CPAINT :: Cross-Platform Asynchronous INterface Toolkit

Developer's Guide : Backend

Backend Guide: Pages

integrating CPAINT
implementation differences
generating XML
complex return-data
arbitrary character encodings

Arbitrary Character Sets

Whether you use UTF-8, ISO-8859-1 or more complex character sets like hebrew, arabic, russian or japanese, CPAINT will support them. This means you don't have to worry about character conversion, not about the encoding your visitors browsers use, not about anything.

However you should take care that the Webpage uses the correct Content-type meta tag not to give the browsers a hard time.

The CPAINT frontend works in UTF-8 data wherever possible and will obey the Content-type everywhere else. This means that:
  » data sent to the CPAINT backend will be submitted as UTF-8.
  » data from the CPAINT backend will be converted into UTF-8.
     Note that browsers do not have a problem displaying a UTF-8 text in a hebrew (...) website.

The CPAINT backend works slightly different in every implementation due to language specifics.
For PHP this means that:
  » By default it assumes the character set to be UTF-8.
  » If another character set is used CPAINT must be told so via cpaint.start().
  » CPAINT will make use of the iconv library to convert backend data to UTF-8 before sending it
     to the frontend wherever possible.
     If iconv is not installed,
  » If the character set is ISO-8859-1, utf8_encode() will be utilized.
  » If neither is the case, data will be sent as-is.
  » The same logic is applied to incoming frontend data (iconv, utf8_decode(), as-is).
  » In any case the correct Content-type will be sent.

All backend implementations convert non-printable characters 0x00 - 0x20 as well as XML-sensitive characters & < > to representations safe for transmission as XML or plaintext and processing by the XMLHTTP object.
In the CPAINT frontend these representations are converted back to their original characters before the data is handed to the frontend application.
Thus, we have reason to believe that CPAINT is able to handle binary data, although this is currently untested.
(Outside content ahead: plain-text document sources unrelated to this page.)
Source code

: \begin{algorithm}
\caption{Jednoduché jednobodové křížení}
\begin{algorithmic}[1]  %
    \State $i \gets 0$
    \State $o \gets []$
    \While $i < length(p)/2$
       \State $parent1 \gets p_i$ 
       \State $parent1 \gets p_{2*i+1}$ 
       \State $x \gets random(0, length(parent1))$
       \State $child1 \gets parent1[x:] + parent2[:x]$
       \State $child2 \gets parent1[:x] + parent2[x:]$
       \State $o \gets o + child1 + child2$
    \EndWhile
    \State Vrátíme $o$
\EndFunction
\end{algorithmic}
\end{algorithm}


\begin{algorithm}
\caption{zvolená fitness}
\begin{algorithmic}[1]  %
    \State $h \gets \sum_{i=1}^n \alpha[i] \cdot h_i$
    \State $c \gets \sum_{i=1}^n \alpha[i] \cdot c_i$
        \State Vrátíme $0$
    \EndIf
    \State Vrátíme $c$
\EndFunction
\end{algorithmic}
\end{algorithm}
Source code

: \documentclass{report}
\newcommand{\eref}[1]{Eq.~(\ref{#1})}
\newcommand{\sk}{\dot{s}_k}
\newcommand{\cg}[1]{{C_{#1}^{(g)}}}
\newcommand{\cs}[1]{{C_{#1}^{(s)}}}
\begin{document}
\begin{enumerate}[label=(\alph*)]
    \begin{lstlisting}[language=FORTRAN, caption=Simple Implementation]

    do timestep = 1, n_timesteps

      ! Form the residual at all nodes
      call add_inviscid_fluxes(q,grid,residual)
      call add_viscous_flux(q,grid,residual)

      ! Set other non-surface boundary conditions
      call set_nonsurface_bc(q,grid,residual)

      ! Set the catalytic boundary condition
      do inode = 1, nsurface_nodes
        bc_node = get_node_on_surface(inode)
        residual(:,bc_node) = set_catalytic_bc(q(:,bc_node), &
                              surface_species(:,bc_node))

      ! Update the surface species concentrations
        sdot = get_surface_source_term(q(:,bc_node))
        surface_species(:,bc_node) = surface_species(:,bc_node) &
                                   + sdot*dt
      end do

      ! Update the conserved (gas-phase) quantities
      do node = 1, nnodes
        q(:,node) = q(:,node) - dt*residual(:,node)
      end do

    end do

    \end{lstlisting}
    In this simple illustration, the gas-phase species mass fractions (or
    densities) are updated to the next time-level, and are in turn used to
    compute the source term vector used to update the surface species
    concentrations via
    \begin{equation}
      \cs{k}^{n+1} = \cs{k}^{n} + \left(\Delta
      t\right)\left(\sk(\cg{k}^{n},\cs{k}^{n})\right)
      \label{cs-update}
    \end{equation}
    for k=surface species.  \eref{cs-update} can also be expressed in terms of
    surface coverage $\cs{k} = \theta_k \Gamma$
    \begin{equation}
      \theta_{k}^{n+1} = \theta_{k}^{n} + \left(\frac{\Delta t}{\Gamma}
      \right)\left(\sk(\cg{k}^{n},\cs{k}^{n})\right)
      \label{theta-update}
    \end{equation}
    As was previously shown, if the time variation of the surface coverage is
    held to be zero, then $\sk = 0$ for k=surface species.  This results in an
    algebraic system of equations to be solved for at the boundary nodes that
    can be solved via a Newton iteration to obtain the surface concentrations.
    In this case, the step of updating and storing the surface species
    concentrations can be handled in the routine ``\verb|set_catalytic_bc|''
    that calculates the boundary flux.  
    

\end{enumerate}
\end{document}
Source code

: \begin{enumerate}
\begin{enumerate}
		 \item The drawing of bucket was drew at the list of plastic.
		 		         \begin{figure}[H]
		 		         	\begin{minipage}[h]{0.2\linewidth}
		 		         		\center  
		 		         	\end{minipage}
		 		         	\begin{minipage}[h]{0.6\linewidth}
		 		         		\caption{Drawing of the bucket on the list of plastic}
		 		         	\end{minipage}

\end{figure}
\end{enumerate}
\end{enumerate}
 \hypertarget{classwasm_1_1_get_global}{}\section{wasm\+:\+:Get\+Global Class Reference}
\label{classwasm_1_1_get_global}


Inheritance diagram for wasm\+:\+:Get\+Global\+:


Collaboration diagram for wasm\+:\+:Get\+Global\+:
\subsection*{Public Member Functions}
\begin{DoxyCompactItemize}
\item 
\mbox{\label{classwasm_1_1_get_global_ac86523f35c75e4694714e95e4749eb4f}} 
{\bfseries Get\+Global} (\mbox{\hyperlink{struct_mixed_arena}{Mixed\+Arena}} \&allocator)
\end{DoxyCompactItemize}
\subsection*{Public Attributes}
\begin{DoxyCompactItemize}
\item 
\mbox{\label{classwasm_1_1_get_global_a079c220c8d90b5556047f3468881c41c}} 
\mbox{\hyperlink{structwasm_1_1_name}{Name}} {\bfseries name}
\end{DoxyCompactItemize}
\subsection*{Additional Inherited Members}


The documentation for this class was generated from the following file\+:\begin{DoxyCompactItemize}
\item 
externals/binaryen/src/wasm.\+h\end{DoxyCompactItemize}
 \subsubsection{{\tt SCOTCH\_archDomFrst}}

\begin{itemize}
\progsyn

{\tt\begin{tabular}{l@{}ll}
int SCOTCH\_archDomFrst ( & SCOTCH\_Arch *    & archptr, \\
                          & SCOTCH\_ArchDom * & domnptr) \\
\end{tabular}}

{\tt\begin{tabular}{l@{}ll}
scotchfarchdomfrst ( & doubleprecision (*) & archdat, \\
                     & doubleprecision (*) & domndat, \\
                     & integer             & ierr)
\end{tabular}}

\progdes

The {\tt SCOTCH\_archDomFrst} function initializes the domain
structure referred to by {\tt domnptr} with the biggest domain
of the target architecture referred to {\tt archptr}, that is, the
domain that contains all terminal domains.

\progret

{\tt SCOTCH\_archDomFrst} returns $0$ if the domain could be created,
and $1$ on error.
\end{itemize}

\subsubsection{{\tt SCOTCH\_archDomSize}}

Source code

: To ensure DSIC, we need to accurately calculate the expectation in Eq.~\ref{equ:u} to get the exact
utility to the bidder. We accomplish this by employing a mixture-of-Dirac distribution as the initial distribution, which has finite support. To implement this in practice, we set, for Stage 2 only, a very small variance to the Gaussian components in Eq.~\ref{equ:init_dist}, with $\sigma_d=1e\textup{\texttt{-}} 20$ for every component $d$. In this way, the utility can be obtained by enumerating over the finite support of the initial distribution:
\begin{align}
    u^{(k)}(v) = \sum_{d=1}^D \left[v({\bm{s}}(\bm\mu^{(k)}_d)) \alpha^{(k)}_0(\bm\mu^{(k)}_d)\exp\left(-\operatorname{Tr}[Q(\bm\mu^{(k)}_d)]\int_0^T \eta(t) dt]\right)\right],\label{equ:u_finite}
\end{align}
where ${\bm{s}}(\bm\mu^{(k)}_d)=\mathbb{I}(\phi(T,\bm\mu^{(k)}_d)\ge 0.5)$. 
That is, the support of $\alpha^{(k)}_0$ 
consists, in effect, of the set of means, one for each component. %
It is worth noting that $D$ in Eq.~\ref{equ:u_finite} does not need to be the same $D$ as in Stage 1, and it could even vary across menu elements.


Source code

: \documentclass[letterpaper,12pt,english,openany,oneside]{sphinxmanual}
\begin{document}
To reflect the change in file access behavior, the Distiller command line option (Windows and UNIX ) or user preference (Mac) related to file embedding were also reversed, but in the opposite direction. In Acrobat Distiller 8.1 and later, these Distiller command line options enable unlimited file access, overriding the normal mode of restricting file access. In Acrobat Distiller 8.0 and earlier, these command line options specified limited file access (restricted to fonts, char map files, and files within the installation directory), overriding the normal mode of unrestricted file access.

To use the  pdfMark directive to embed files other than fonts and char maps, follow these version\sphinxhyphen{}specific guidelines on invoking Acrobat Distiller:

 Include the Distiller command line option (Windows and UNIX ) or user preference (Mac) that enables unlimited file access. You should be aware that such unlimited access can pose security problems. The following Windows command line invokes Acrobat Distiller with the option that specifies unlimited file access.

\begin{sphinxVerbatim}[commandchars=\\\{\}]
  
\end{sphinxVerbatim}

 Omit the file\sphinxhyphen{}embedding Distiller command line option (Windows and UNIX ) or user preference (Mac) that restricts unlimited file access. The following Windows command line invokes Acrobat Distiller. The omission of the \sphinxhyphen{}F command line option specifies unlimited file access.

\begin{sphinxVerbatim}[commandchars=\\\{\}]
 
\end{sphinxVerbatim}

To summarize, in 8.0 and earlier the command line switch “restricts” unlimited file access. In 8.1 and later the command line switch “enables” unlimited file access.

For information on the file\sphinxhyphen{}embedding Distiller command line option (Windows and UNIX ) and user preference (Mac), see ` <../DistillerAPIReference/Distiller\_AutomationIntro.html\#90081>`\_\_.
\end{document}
Backend Framework Encodings

It is your responsibility as developer to determine the correct character encoding used by your backend applications and databases and feed that information to the CPAINT backend. Faulty encodings will in most cases lead to incorrect incoming / outgoing data, even to crashes of the XMLHTTP object in MSIE sometimes the reasons to which are both quite hard to debug and eliminate.